▸ **WHAT YOU SHOULD DO**
Search the records below for the word "generator", then return every line where it appears.

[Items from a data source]
◇ ◇ ◇ ◇ ◇ ◇ ◇

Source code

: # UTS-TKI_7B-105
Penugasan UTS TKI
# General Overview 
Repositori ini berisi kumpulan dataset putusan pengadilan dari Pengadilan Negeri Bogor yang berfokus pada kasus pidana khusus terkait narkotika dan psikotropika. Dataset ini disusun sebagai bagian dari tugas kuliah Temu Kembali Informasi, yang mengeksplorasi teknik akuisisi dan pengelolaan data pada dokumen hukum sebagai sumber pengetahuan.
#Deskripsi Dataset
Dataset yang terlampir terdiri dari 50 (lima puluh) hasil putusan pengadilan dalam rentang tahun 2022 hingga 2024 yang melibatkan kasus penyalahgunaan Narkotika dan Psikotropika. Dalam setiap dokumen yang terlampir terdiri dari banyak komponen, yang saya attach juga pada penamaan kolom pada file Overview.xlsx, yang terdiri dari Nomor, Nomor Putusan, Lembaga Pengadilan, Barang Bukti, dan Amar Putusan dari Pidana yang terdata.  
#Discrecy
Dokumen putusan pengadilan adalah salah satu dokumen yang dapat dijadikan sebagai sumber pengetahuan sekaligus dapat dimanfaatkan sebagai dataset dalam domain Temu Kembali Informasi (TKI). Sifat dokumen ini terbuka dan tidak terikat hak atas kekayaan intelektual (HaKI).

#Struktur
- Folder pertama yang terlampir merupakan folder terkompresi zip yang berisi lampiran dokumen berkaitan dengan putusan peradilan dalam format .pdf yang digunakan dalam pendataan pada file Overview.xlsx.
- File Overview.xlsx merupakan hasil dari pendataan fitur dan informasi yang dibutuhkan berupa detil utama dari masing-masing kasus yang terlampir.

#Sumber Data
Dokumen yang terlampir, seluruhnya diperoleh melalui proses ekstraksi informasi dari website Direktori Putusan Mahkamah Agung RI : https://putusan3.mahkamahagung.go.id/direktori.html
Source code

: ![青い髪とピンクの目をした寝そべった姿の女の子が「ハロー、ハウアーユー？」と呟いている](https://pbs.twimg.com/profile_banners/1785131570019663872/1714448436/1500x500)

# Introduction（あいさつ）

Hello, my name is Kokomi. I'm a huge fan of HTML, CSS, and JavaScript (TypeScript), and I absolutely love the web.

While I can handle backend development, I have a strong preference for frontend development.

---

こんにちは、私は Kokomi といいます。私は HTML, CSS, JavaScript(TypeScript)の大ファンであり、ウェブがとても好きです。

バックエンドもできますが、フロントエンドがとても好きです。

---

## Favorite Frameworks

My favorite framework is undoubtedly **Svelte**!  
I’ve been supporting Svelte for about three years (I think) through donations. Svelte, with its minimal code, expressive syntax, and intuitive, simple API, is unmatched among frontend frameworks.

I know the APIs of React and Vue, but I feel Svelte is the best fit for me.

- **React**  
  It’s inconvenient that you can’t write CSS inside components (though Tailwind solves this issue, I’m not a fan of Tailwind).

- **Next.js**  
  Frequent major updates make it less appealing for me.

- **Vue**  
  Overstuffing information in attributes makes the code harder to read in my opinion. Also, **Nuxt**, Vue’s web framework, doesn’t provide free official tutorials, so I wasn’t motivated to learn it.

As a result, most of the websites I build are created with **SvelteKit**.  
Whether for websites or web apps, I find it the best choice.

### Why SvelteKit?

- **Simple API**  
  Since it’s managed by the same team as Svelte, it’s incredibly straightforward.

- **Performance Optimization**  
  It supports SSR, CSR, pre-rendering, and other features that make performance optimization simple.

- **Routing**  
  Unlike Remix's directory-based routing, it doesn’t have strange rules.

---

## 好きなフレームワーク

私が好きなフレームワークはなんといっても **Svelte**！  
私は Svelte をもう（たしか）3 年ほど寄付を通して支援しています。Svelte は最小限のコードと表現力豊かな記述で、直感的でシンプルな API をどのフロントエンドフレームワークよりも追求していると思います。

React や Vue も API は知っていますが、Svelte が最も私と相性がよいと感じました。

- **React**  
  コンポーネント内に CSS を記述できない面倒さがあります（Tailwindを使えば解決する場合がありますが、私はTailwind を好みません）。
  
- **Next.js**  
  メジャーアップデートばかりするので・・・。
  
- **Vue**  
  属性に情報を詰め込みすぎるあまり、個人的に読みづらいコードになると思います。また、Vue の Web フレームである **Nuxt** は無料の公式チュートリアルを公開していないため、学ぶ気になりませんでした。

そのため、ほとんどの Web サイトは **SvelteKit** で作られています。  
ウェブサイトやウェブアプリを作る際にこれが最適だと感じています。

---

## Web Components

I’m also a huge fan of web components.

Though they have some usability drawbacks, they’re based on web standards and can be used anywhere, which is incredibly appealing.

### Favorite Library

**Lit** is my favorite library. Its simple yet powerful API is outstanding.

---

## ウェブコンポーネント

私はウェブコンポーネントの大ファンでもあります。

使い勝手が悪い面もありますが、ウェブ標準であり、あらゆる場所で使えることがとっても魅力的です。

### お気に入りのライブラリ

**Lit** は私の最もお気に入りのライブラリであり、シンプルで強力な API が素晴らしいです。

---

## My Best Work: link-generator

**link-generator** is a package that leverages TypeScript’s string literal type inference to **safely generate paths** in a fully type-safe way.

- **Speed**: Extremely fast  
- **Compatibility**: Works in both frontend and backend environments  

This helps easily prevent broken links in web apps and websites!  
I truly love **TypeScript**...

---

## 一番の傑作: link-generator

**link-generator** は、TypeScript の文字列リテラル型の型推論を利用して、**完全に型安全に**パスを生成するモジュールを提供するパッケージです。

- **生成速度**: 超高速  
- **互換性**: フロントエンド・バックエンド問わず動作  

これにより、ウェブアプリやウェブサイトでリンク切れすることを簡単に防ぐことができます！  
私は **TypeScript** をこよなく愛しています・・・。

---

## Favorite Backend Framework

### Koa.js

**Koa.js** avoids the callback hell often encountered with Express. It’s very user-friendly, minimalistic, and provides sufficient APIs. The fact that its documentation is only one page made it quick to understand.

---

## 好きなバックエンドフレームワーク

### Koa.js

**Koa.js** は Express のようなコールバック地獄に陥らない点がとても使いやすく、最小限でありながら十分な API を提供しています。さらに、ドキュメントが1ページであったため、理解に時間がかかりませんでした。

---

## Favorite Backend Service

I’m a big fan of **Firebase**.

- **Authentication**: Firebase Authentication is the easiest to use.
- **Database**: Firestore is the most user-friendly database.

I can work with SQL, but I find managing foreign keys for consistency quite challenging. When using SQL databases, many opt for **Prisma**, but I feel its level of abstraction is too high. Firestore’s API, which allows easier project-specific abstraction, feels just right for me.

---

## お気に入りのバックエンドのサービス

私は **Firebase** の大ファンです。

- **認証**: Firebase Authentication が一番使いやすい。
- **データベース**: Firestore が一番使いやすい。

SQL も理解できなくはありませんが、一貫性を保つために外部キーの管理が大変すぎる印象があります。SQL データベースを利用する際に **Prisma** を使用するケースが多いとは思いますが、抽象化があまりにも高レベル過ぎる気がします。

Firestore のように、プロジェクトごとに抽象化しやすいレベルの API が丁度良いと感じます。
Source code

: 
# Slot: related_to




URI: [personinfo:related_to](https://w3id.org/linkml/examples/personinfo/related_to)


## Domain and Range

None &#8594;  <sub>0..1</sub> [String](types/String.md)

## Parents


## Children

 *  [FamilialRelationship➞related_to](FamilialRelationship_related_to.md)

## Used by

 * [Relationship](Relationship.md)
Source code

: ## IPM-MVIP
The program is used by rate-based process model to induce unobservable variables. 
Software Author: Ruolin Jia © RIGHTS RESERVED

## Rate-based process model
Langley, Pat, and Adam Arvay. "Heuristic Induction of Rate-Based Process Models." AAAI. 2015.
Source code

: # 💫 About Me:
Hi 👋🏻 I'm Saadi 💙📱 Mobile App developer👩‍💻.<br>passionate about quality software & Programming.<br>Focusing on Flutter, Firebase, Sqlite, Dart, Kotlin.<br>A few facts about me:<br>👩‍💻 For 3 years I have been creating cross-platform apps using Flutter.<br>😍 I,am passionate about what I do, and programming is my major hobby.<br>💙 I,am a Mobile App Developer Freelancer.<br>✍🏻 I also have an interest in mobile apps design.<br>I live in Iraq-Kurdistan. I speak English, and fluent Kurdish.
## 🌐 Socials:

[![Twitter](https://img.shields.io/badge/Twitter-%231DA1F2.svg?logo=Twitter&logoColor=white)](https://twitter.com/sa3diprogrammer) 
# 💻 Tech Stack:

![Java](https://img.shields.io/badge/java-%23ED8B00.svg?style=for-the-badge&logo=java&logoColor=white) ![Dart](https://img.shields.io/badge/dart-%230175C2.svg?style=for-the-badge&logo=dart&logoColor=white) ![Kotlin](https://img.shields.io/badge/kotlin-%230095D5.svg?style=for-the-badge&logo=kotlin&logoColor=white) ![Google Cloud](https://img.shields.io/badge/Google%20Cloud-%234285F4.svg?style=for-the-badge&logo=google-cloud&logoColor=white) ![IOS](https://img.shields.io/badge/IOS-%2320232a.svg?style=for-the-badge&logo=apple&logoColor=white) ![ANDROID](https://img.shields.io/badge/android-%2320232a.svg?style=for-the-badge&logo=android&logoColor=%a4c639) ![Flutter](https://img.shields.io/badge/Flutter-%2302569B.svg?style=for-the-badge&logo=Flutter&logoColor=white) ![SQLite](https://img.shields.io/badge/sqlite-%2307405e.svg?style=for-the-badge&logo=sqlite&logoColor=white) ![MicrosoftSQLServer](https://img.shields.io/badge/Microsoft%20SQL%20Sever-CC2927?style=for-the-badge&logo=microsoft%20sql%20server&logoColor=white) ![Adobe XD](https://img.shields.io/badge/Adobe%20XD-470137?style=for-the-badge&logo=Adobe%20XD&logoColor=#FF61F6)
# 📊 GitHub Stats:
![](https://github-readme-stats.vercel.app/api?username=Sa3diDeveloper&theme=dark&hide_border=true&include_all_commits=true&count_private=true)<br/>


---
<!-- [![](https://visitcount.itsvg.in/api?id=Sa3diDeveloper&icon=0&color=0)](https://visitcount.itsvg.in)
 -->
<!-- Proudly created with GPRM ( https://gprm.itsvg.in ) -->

◇ ◇ ◇ ◇ ◇ ◇ ◇

▸ **ANSWER BOX**
## My Best Work: link-generator
**link-generator** is a package that leverages TypeScript’s string literal type inference to **safely generate paths** in a fully type-safe way.
## 一番の傑作: link-generator
**link-generator** は、TypeScript の文字列リテラル型の型推論を利用して、**完全に型安全に**パスを生成するモジュールを提供するパッケージです。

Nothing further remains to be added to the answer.